Часто журналисты находят контакты родителей, уговаривают их на интервью, мол, это поможет делу. И мы объясняем, что информация относительно преступлений против половой неприкосновенности детей не должна распространяться, особенно если ведется доследственная проверка. Чтоб если они видят где-нибудь утечки или информацию в социальных сетях, то нужно обращаться к следователю, писать в издание, что это незаконно.


Признаки того, что ребенок мог подвергнуться сексуальному насилию:

  • боится прикосновений
  • боится раздеваться
  • испытывает навязчивое желание мыться
  • слишком много для своего возраста знает про секс
  • проявляет сексуально агрессивное поведение
  • стал хуже учиться
  • плохо спит
  • в целом ведет себя агрессивно или, наоборот, пребывает в апатии
  • боится незнакомых людей
  • боится конкретного человека
  • сбегает из дома, прогуливает школу
  • сам себе наносит повреждения
  • испытывает недержание, зуд или боль в области гениталий
  • трогает интимные части своего тела, в том числе прилюдно
  • ребенку тяжело ходить или сидеть

— А почему общественное мнение так обрушивается на мать? 

— Почти все матери, что к нам обращались, были раздавлены огромным чувством вины, им кажется, что могли заметить, могли предотвратить, могли распознать какие-то сигналы. Мы все время им говорим: «Это сейчас ретроспективно кажется, что все было понятно. Но нормально, что мы можем не подозревать, не догадываться, что все это было связано с сексуализированным использованием ребенка».

Если это маргинальная семья, где потребляли наркотики или алкоголь, то женщина виновата – «такой разве можно рожать?». Если семья иного социального статуса, то опять виновата она – «не досмотрела, была занята чем угодно, но не ребенком». Это обычная, к сожалению, реакция.

Если мы говорим про сексуализированное насилие над женщиной, обыватель ищет, какие «правила» она нарушила. И находит: шла поздно, шла одна, села в машину, не так была одета, выпила в компании. Людям страшно, и они хотят простых объяснений, чтобы думать: я вот такого не делаю, значит, со мной ничего плохого не произойдет.

В ситуации насилия над детьми, мне кажется, такой же принцип работает, что вот мать нарушила какие-то правила, сделала что-то не то, и поэтому с ее ребенком произошло насилие. Или ребенок сделал что-то не то. Или семья сделала что-то не то. Трудно признать факт, что насилие может произойти в разных семьях, разного уровня достатка и социального положения. Такое разрушает представление о том, как мир устроен, насколько он безопасен.

Когда мы с родителями говорим про правила сексуальной безопасности, я часто привожу такой пример, что шансов попасть под машину в ДТП у ребенка значительно меньше, чем столкнуться с сексуализированным насилием.

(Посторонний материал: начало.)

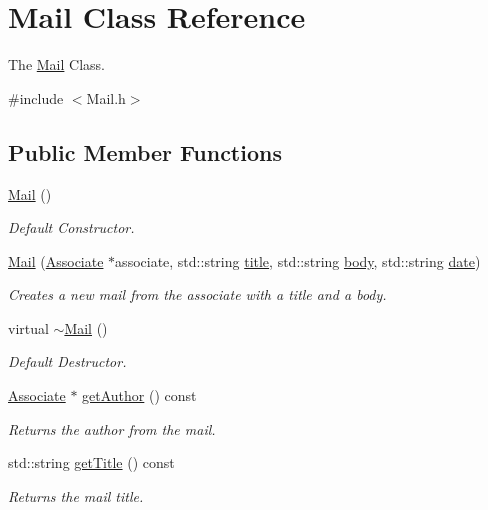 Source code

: \hypertarget{classMail}{}\section{Mail Class Reference}
\label{classMail}


The \hyperlink{classMail}{Mail} Class.  




{\ttfamily \#include $<$Mail.\+h$>$}

\subsection*{Public Member Functions}
\begin{DoxyCompactItemize}
\item 
\hyperlink{classMail_acd3d916cd6a769cdaf6e91dbc2c85699}{Mail} ()
\begin{DoxyCompactList}\small\item\em Default Constructor. \end{DoxyCompactList}\item 
\hyperlink{classMail_a5801c10c9e03a2ea2f0def9f5a957e18}{Mail} (\hyperlink{classAssociate}{Associate} $\ast$associate, std\+::string \hyperlink{classMail_a2f54f71a529dec6345d84ae60562b207}{title}, std\+::string \hyperlink{classMail_aaa91a94ee92b2712218a9cae389554f7}{body}, std\+::string \hyperlink{classMail_aee9bc87682f6173b92bf135397f38162}{date})
\begin{DoxyCompactList}\small\item\em Creates a new mail from the associate with a title and a body. \end{DoxyCompactList}\item 
virtual \hyperlink{classMail_a7f59d642ff71033500e1fac06ce9b3b1}{$\sim$\+Mail} ()
\begin{DoxyCompactList}\small\item\em Default Destructor. \end{DoxyCompactList}\item 
\hyperlink{classAssociate}{Associate} $\ast$ \hyperlink{classMail_a23db9880d8a7d0fed31668b895fc3899}{get\+Author} () const
\begin{DoxyCompactList}\small\item\em Returns the author from the mail. \end{DoxyCompactList}\item 
std\+::string \hyperlink{classMail_aa51a6657dd3e594e8638ac4486660675}{get\+Title} () const
\begin{DoxyCompactList}\small\item\em Returns the mail title. \end{DoxyCompactList}\item 

\end{DoxyCompactItemize}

При этом, как много мы рассказываем ребенку, как правильно переходить дорогу и как мало про правила сексуальной, телесной безопасности.

Так начинается почти каждый разговор: «У нас нормальная семья. У нас нормальные условия. У нас хорошие отношения с ребенком». Но, к сожалению, риски есть. Мы не можем проконтролировать поведение всех взрослых в окружении ребенка, но рассказать ребенку о его теле, о его границах, о том, что делать, если эти границы нарушаются, – мы можем.

— Я сталкивалась с таким мнением, что ребенку об этом рассказывать нежелательно, потому что у него возникнет ранний интерес к сексуальному вопросу, к вопросу пола. 

— Вообще-то этот интерес нормальный, он есть у всех детей. И очень здорово, если у ребенка будет надежный источник информации в лице взрослого, с которым можно об этом говорить.

— В каком возрасте нужно начинать говорить с ребенком о его границах? И как это должно выглядеть? 

— Каждый родитель, говоря с ребенком, даже с самым маленьким, говорит ему о границах, просто часто мы этого не осознаем. Комментируем, что мы его собираемся помыть, переодеть, это тоже очень важно, чтоб он понимал, что с ним сейчас происходит. С 2-3 лет можно целенаправленно говорить, что есть разные части тела. Вот эти–- интимные, потому что их закрывают трусы и майка, вот это «правило трусиков» или «правило нижнего белья». Мне кажется, это вообще очень естественный процесс, мы о куче вещах с детьми говорим, и вплетать тему границ и безопасности в эти разговоры, будет очень естественно. Можно начинать в любом возрасте – и в 5, и в 6, и в 7, и в 8. Ключевые моменты, когда ребенок отправляется в садик, в школу, много времени проводит без вас. Вот мы говорим, мол, есть правило нижнего белья, если его нарушают – нужно сообщить маме. А ребенок уехал к бабушке или в пионерский лагерь, там мамы нет, и он никому не сказал. Потому важно проговаривать: если кто-то нарушает твои границы, то ты можешь сообщить вот такому и такому взрослому.

— Сколько времени нужно на реабилитацию человеку, который пережил такое насилие в детстве?

— Здесь все зависит не только от характера насилия, но и от свойств нашей психики. А еще от того, как реагирует взрослый, который рядом, как реагирует среда, в которой оказался ребенок. Если есть поддерживающий взрослый, если ребенок сразу получил какую-то информацию и поддержку, меньше вероятность тяжелого травматического следа.

Если насилие происходило в семье, то кроме нарушения границ тела, еще подрывается доверие ко взрослым, доверие к миру. Такая травма изолирует. Могут начаться проблемы с учебой, с самооценкой. Ребенок может наносить себе вред, у него может обнаружиться расстройство пищевого поведения, сильнейшие проблемы психологического характера. Но в то же время это не значит, что все, катастрофа и ничего хорошего в жизни ребенка уже не произойдет.